Ugh, warming up! Do we really need to do it? I want to get straight to the heavy weights! It’s honestly pointless, right?
Skipping the warm up can lead to unnecessary and painful setbacks. You may coast by for a while, but eventually not warming up will get you hurt. Unfortunately many of the people we see day to day in the gym neglect a true and methodical warm up.
The two main reasons I stress the importance of the warm is: injury prevention and weight acclimation.
The first, Injury prevention, an obvious point. Going into the gym, especially this time of year, we often have stiff and cold muscles. Going straight to lifting heavy can lead to tears and strains in cold muscles.

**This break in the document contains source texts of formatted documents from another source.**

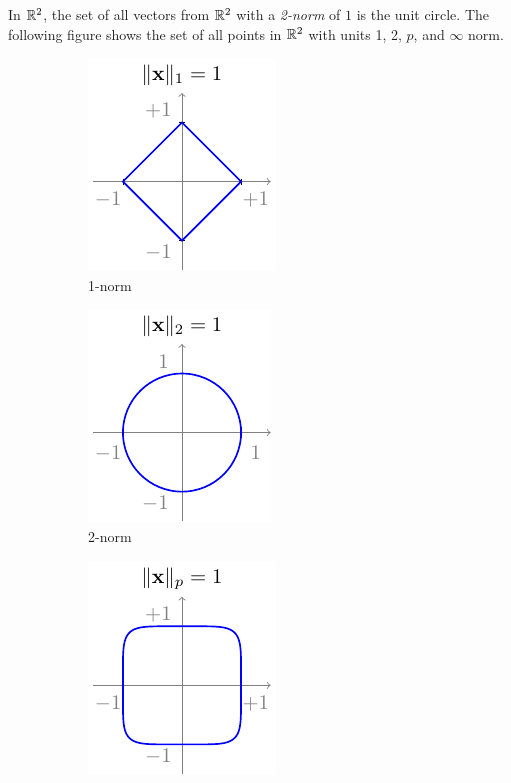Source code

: In $\mathbb{R}^2$, the set of all vectors from $\mathbb{R}^2$ with a \textit{2-norm} of $1$ is the unit circle. The following figure shows the set of all points in $\mathbb{R}^2$ with units 1, 2, $p$, and $\infty$ norm.
\begin{figure}[h]
    \centering
    \begin{subfigure}[b]{0.24\textwidth}
        \includegraphics{figure/chapter01/norm1.pdf}
        \caption{1-norm}
        \label{fig:ch01-norm1}
    \end{subfigure}
    \begin{subfigure}[b]{0.24\textwidth}
        \centering
        \includegraphics{figure/chapter01/norm2.pdf}
        \caption{2-norm}
        \label{fig:ch01-norm2}
    \end{subfigure}
    \begin{subfigure}[b]{0.24\textwidth}
        \centering
        \includegraphics{figure/chapter01/normp.pdf}

\end{subfigure}
\end{figure}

Here are some of the more specific physiological changes that come with a warm up. Your blood temperature rises weakening the bond of oxygen to hemoglobin in your blood allowing oxygen to be more readily available for working muscles. Your blood vessels dilate allowing for an increase in blood flow. Your body increases hormone production in cortisol and epinephrine which help regulate energy production. The core muscle temperature raises, warm muscles contract more forcefully and relax more quickly, reducing the risk of muscle strains or pulls. While also increasing strength and speed. Due to increased blood flow in muscles and ligaments range of motion increases allowing for maximal movement potential.

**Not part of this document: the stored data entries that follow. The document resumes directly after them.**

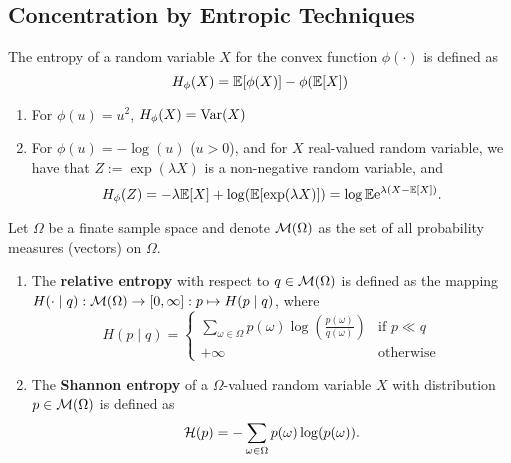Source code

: \chapter{}

\section{Concentration by Entropic Techniques}

\begin{definition}[Entropy]
	The entropy of a random variable $X$ for the convex function $\phi(\cdot)$ is defined as
	\begin{equation}
		H_{\phi}(X)={\mathbb E}[\phi(X)]-\phi({\mathbb E}[X])
	\end{equation}
\end{definition}

\begin{example}
	\begin{enumerate}
		\item For $\phi(u)=u^2$, $H_{\phi}(X)=\mathrm{Var}(X)$
		\item For $\phi(u)=-\log(u)$ ($u>0$), and for $X$ real-valued random variable, we have that \(Z:=\exp(\lambda X)\) is a non-negative random variable, and
		      \begin{equation}
			      H_{\phi}(Z)=-\lambda{\mathbb E}[X]+\log({\mathbb E}[\exp(\lambda X)])=\log{\mathbb E}\mathrm{e}^{\lambda(X-{\mathbb E}[X])}.
		      \end{equation}
	\end{enumerate}
\end{example}

\begin{definition}
	Let $\Omega$ be a finate sample space and denote \({\mathcal M}(\Omega)\) as the set of all probability measures (vectors) on $\Omega$. \begin{enumerate}
		\item The \textbf{relative entropy} with respect to \(q\in{\mathcal M}(\Omega)\) is defined as the mapping \(H(\cdot\mid q):{\mathcal M}(\Omega)\to[0, \infty]:p\mapsto H(p\mid q)\), where
		      \begin{equation}
			      H(p\mid q)=\left\{
			      \begin{array}{ll}
				      \sum_{\omega\in\Omega}p(\omega)\log\left(\frac{p(\omega)}{q(\omega)}\right) & \text{if }p\ll q \\
				      +\infty                                                                     & \text{otherwise}
			      \end{array}
			      \right.
		      \end{equation}
		\item The \textbf{Shannon entropy} of a \(\Omega\)-valued random variable \(X\) with distribution \(p\in{\mathcal M}(\Omega)\) is defined as
		      \begin{equation}
			      {\mathcal H}(p)=-\sum_{\omega\in\Omega}p(\omega)\log(p(\omega)).
		      \end{equation}
	\end{enumerate}
\end{definition}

Warming up properly before every single workout not only plays a role in keeping you injury free, but also allows for maximal potential in said workout.

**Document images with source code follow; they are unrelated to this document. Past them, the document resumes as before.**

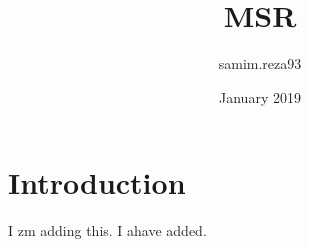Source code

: \documentclass{article}
\title{MSR}
\author{samim.reza93 }
\date{January 2019}
\begin{document}
\maketitle

\section{Introduction}
I zm adding this.
I ahave added.


\end{document}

The second reason, weight acclimation, is less obvious. It is essentially getting used to the “heaviness” of the weight before jumping straight to our working sets.
Jumping straight to the weight we’re going to use can make it feel significantly more heavy than it should. We are simply not ready both mentally and physically to jump straight to it. It’s important to build to the weight you plan on using with intelligent and small jumps to allow you to prepare physically and mentally to lift it!
When I say warm up, I don’t mean stretching.
Static stretching has its time and place, but before lifting is not it. Static stretching can lead to an overall reduction in power and strength due to an increase in muscle elasticity.
Instead implement a dynamic warm up using an empty barbell and body weight movements. Movements that warm up the muscles groups and movements you will be using/doing in your workout.
For example, if I’m about to squat my warm up may be:
20 ft x forward lunge
20 ft x backward lunge
20 ft x duck walk
20 ft x inch worm
10 x air squats
x 3-5 rounds
Then, with an empty barbell:
5 x back squats
5 x good mornings
0:20 x bottom of squat hold
Then a slow and easy build in weight
95lbs x 10
135 x 5
185 x 5
225 x 3
275 x 3
etc.. depending on my reps and sets that day.
Regardless, never skip your warm up. It shouldn’t be seen as optional. Even if you’re in a hurry.
Make them an automatic part of your training and you’ll drastically decrease your risk of injury allowing for a long a prosperous lifestyle in the gym.